La normativa relativa a la protección de datos establece que únicamente se podrán realizar transferencias de datos fuera del Espacio Económico Europeo si el Responsable o Encargado del tratamiento cumplen con las condiciones establecidas en el capitulo V del Reglamento General de Protección de Datos – Relativo a transferencias internacionales de datos. Las disposiciones se aplican con el fin de asegurar un nivel de protección de los interesados adecuado, garantizando que no se menoscaba la normativa fuera del EEE (artículo 44 RGPD).

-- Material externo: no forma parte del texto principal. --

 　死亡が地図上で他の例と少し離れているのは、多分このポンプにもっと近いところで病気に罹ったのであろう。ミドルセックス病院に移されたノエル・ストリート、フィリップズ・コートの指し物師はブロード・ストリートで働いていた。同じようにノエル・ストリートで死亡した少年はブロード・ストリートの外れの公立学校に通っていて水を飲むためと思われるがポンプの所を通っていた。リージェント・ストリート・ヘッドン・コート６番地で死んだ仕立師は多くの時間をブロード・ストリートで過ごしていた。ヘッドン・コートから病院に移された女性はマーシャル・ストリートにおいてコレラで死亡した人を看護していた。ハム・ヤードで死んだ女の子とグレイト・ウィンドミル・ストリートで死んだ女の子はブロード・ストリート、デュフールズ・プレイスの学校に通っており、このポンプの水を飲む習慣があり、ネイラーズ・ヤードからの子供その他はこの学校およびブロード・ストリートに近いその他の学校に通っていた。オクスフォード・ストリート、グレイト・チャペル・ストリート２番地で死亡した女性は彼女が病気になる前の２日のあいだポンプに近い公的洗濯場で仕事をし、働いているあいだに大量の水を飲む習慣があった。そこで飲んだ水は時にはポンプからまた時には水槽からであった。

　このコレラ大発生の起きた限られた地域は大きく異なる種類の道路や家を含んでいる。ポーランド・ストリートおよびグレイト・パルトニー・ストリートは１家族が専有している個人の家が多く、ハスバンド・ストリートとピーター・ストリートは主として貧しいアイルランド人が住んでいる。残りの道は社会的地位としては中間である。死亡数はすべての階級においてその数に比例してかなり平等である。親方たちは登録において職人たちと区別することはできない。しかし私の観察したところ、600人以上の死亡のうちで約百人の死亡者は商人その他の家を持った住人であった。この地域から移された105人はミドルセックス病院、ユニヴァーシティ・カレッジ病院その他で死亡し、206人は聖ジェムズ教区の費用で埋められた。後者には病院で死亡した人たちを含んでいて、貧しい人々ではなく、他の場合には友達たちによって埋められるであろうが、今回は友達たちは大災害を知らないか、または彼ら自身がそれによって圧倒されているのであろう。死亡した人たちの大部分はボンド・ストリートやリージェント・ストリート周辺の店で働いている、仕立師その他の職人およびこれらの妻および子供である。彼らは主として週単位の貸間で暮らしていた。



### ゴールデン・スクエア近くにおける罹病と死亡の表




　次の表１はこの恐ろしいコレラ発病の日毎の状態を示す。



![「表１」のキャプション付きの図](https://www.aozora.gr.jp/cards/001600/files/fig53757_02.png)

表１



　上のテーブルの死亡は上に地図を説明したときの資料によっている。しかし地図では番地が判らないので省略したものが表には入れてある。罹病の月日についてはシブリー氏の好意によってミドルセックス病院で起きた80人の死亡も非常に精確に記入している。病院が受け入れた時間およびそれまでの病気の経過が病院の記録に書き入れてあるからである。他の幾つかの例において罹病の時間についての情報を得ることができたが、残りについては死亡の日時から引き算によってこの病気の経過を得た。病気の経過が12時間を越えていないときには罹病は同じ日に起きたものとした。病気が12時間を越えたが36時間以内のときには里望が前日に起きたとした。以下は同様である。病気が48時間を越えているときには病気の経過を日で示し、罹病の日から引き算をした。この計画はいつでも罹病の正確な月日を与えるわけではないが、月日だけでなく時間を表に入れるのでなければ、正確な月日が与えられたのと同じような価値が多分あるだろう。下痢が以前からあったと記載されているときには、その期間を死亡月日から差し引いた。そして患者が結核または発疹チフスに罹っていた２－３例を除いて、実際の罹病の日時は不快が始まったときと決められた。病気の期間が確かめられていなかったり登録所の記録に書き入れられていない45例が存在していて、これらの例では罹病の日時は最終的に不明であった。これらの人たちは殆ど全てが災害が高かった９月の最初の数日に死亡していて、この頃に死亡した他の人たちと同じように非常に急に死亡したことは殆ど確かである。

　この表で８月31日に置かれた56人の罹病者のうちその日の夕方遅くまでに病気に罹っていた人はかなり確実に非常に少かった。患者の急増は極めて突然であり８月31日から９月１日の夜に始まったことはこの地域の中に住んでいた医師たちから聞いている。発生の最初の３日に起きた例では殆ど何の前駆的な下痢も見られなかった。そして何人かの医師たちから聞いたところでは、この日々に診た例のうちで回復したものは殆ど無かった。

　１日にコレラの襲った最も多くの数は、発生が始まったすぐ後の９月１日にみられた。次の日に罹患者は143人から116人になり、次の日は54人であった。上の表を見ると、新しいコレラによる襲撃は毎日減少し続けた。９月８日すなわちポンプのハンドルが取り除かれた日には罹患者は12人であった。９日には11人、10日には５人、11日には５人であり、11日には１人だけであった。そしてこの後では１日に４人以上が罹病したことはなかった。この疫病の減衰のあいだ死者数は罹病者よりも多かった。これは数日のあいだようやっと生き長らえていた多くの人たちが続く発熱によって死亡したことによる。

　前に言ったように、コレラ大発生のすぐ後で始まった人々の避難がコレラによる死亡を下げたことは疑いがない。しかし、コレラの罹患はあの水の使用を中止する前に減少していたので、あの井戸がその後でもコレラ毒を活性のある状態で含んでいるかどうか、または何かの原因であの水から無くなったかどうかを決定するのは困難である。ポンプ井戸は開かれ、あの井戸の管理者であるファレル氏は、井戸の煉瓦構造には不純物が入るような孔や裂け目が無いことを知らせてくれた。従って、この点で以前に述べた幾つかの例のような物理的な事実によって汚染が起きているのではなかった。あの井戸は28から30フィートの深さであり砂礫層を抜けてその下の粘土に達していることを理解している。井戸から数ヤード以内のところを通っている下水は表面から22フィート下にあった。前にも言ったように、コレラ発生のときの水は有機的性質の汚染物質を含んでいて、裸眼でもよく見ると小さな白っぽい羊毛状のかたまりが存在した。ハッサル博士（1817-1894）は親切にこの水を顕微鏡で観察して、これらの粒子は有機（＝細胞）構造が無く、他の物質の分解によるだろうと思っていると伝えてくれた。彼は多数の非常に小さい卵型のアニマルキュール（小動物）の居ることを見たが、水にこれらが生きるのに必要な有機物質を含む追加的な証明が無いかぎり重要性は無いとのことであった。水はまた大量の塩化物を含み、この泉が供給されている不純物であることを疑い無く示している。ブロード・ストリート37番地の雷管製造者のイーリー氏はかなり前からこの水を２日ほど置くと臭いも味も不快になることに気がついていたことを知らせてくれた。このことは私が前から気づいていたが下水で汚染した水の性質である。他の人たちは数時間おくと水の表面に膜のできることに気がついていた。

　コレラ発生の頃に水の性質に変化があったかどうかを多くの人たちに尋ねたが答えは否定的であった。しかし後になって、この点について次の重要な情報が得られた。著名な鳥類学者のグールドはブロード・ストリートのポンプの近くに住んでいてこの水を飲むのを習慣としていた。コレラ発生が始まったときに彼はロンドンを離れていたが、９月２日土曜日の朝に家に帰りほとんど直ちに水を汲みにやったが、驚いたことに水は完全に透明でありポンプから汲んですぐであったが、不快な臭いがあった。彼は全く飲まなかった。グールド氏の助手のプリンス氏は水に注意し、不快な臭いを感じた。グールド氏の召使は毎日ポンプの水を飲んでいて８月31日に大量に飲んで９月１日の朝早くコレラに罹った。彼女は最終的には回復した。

El capitulo V del RGPD señala distintas garantías que los responsables y encargados deberán tomar en consideración para habilitar una transferencia internacional de datos fuera del EEE. Entre ellas encontramos:

  • Transferencias basadas en una decisión de adecuación de la Comisión Europea.
  • Cláusulas tipo
  • Mecanismos de certificación
  • Adhesión al Privacy Shield EU-US
  • Normas corporativas vinculantes/BCR, objeto de este artículo.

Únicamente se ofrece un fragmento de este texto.